Ridge objective (with no intercept) $$ (y - X \beta)^\top (y - X \beta) + \lambda \beta^\top \beta $$ is proportional to $$

• 2 y^\top X \beta + \beta^\top (X^\top X) \beta + \lambda \beta^\top \beta = -2 (X^\top y)^\top \beta + \beta^\top (X^\top X + \lambda I) \beta. $$ The ridge solution satisfies some new normal equations, $$ (X^\top X + \lambda I) \hat \beta = X^\top y. $$

  Ridge regularization always has a solution because $(X^\top X + \lambda I)^{-1}$ exists!

Ridge regression and SVD

If $X = U D V^\top$ then $$ X^\top X + \lambda I = V D^2 V^\top + \lambda I = V (D^2 + \lambda I) V^\top $$ because when $p < n$ then $V V^\top = I$. So Ridge solution can be shown to be (exercise) $$ \hat \beta = V (D^2 + \lambda I)^{-1} D U^\top y $$ compare to OLS $$ \hat \beta = V D^{-1} U^\top y $$ modifies the eigenvalues to be $$ d_j \gets \frac{d_j^2 + \lambda}{d_j} $$ but but but Ridge regression is biased!

Subset selection

Two motivations for selecting variables

1. Fewer variabbles can lead to lower risk
2. We want to discover a subset of variables with large effects

A model for sparsity $$ y_i = x_i^\top \beta + \epsilon_i $$ where for some of the $j = 1,\ldots,p$, $\beta_j = 0$.

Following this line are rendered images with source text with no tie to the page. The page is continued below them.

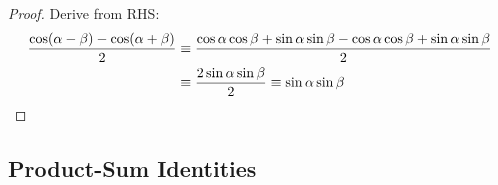 \documentclass[fleqn,a4paper,11pt]{article}
\begin{document}
    \begin{proof}
    Derive from RHS:
    \begin{align*}
    \frac{\cos(\alpha - \beta) - \cos(\alpha + \beta)} 2 &\equiv
     \frac{\cos \alpha \cos \beta + \sin \alpha \sin \beta -
           \cos \alpha \cos \beta + \sin \alpha \sin \beta} 2 \\
    &\equiv \frac{2 \sin \alpha \sin \beta} 2 \equiv \sin \alpha \sin \beta
        \qedhere
    \end{align*}
    \end{proof}

    \subsection{Product-Sum Identities} \label{sec_trig_product_sum}

\end{document}
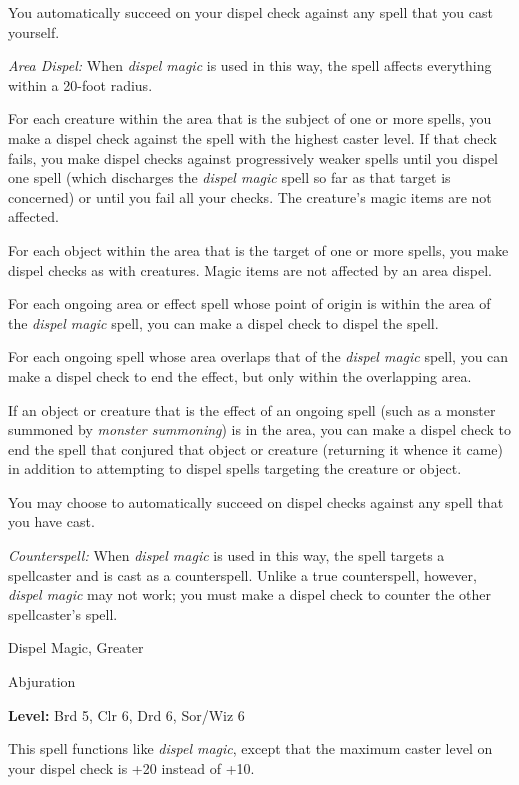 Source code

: \documentclass{article}
\begin{document}
You automatically succeed on your dispel check against any spell that you cast 
yourself.

\textit{Area Dispel: }When \textit{dispel magic }is used in this way, the spell 
affects everything within a 20-foot radius.

For each creature within the area that is the subject of one or more spells, you 
make a dispel check against the spell with the highest caster level. If that check 
fails, you make dispel checks against progressively weaker spells until you dispel 
one spell (which discharges the \textit{dispel magic }spell so far as that target 
is concerned) or until you fail all your checks. The creature's magic items are 
not affected.

For each object within the area that is the target of one or more spells, you make 
dispel checks as with creatures. Magic items are not affected by an area dispel.

For each ongoing area or effect spell whose point of origin is within the area 
of the \textit{dispel magic }spell, you can make a dispel check to dispel the spell.

For each ongoing spell whose area overlaps that of the \textit{dispel magic }spell, 
you can make a dispel check to end the effect, but only within the overlapping 
area.

If an object or creature that is the effect of an ongoing spell (such as a monster 
summoned by \textit{monster summoning}) is in the area, you can make a dispel check 
to end the spell that conjured that object or creature (returning it whence it 
came) in addition to attempting to dispel spells targeting the creature or object.

You may choose to automatically succeed on dispel checks against any spell that 
you have cast.

\textit{Counterspell: }When \textit{dispel magic }is used in this way, the spell 
targets a spellcaster and is cast as a counterspell. Unlike a true counterspell, 
however, \textit{dispel magic }may not work; you must make a dispel check to counter 
the other spellcaster's spell.

\vspace{12pt}
Dispel Magic, Greater

Abjuration

\textbf{Level:} Brd 5, Clr 6, Drd 6, Sor/Wiz 6

This spell functions like \textit{dispel magic}, except that the maximum caster 
level on your dispel check is +20 instead of +10.
\end{document}
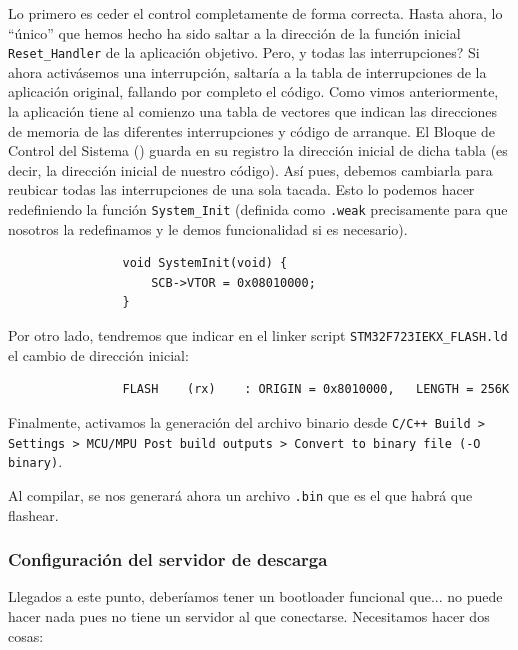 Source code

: \documentclass[../main.tex]{subfiles}
\begin{document}
            Lo primero es ceder el control completamente de forma correcta. Hasta ahora, lo ``único'' que hemos hecho ha sido saltar a la dirección de la función inicial \texttt{Reset\_Handler} de la aplicación objetivo. Pero, y todas las interrupciones? Si ahora activásemos una interrupción, saltaría a la tabla de interrupciones de la aplicación original, fallando por completo el código. Como vimos anteriormente, la aplicación tiene al comienzo una tabla de vectores que indican las direcciones de memoria de las diferentes interrupciones y código de arranque. El Bloque de Control del Sistema  (\PMMAN[4.3]) guarda en su registro  la dirección inicial de dicha tabla (es decir, la dirección inicial de nuestro código). Así pues, debemos cambiarla para reubicar todas las interrupciones de una sola tacada. Esto lo podemos hacer redefiniendo la función \texttt{System\_Init} (definida como \texttt{.weak} precisamente para que nosotros la redefinamos y le demos funcionalidad si es necesario).

            \begin{lstlisting}
                void SystemInit(void) {
                    SCB->VTOR = 0x08010000; 
                }
            \end{lstlisting}

            Por otro lado, tendremos que indicar en el linker script \texttt{STM32F723IEKX\_FLASH.ld} el cambio de dirección inicial:

            \begin{lstlisting}
                FLASH    (rx)    : ORIGIN = 0x8010000,   LENGTH = 256K
            \end{lstlisting}
            
            Finalmente, activamos la generación del archivo binario desde \texttt{C/C++ Build > Settings > MCU/MPU Post build outputs > Convert to binary file (-O binary)}.

            Al compilar, se nos generará ahora un archivo \texttt{.bin} que es el que habrá que flashear.


        \subsubsection{Configuración del servidor de descarga}

            Llegados a este punto, deberíamos tener un bootloader funcional que... no puede hacer nada pues no tiene un servidor al que conectarse. Necesitamos hacer dos cosas:
\end{document}
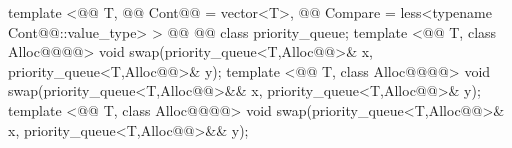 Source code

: \documentclass[american,twoside]{book}
\begin{document}
\begin{codeblock}
{  template <@@ T, @@ Cont@@ = vector<T>,
        @@ Compare = less<typename Cont@@::value_type> >
    @@
             @@
  class priority_queue;
  template <@@ T, class Alloc@@@@>
    void swap(priority_queue<T,Alloc@@>& x, priority_queue<T,Alloc@@>& y);
  template <@@ T, class Alloc@@@@>
    void swap(priority_queue<T,Alloc@@>&& x, priority_queue<T,Alloc@@>& y);
  template <@@ T, class Alloc@@@@>
    void swap(priority_queue<T,Alloc@@>& x, priority_queue<T,Alloc@@>&& y);
}
\end{codeblock}

%
\end{document}

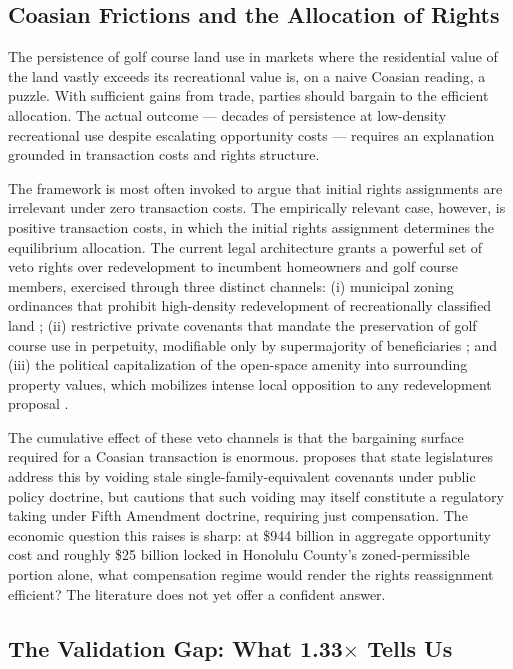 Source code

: \documentclass[11pt, letterpaper]{article}
\begin{document}
\subsection{Coasian Frictions and the Allocation of Rights}

The persistence of golf course land use in markets where the residential value of the land vastly exceeds its recreational value is, on a naive Coasian reading, a puzzle. With sufficient gains from trade, parties should bargain to the efficient allocation. The actual outcome --- decades of persistence at low-density recreational use despite escalating opportunity costs --- requires an explanation grounded in transaction costs and rights structure.

The \textcite{Coase1960} framework is most often invoked to argue that initial rights assignments are irrelevant under zero transaction costs. The empirically relevant case, however, is positive transaction costs, in which the initial rights assignment determines the equilibrium allocation. The current legal architecture grants a powerful set of veto rights over redevelopment to incumbent homeowners and golf course members, exercised through three distinct channels: (i) municipal zoning ordinances that prohibit high-density redevelopment of recreationally classified land \parencite{Fischel2015}; (ii) restrictive private covenants that mandate the preservation of golf course use in perpetuity, modifiable only by supermajority of beneficiaries \parencite{Ellickson2022}; and (iii) the political capitalization of the open-space amenity into surrounding property values, which mobilizes intense local opposition to any redevelopment proposal \parencite{Cheshire2002}.

The cumulative effect of these veto channels is that the bargaining surface required for a Coasian transaction is enormous. \textcite{Korngold2024} proposes that state legislatures address this by voiding stale single-family-equivalent covenants under public policy doctrine, but cautions that such voiding may itself constitute a regulatory taking under Fifth Amendment doctrine, requiring just compensation. The economic question this raises is sharp: at \$944 billion in aggregate opportunity cost and roughly \$25 billion locked in Honolulu County's zoned-permissible portion alone, what compensation regime would render the rights reassignment efficient? The literature does not yet offer a confident answer.

\subsection{The Validation Gap: What 1.33\texorpdfstring{$\times$}{x} Tells Us}
\end{document}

Def Support of $\beta$ is $$ \textrm{supp}(\beta) = \{j = 1,\ldots,p : \beta_j \ne 0 \}. $$ then goal is to find supp$(\beta)$ or $\beta$ such that $|$supp$(\beta)| \le s$.

Computational challenges of subset selection

Combinatorial ($L_0$) subset selection: Select $S \subseteq \{1,\ldots, p\}$ s.t. $|S| \le s$ and minimizes $$ \sum_{i=1}^n \left(y_i - \sum_{j \in S} x_{i,j} \beta_j \right)^2 $$

This optimization is NP hard in general!

Def $L_0$ norm (not a norm), is $\|\beta\|_0 = {\rm supp}(\beta)$.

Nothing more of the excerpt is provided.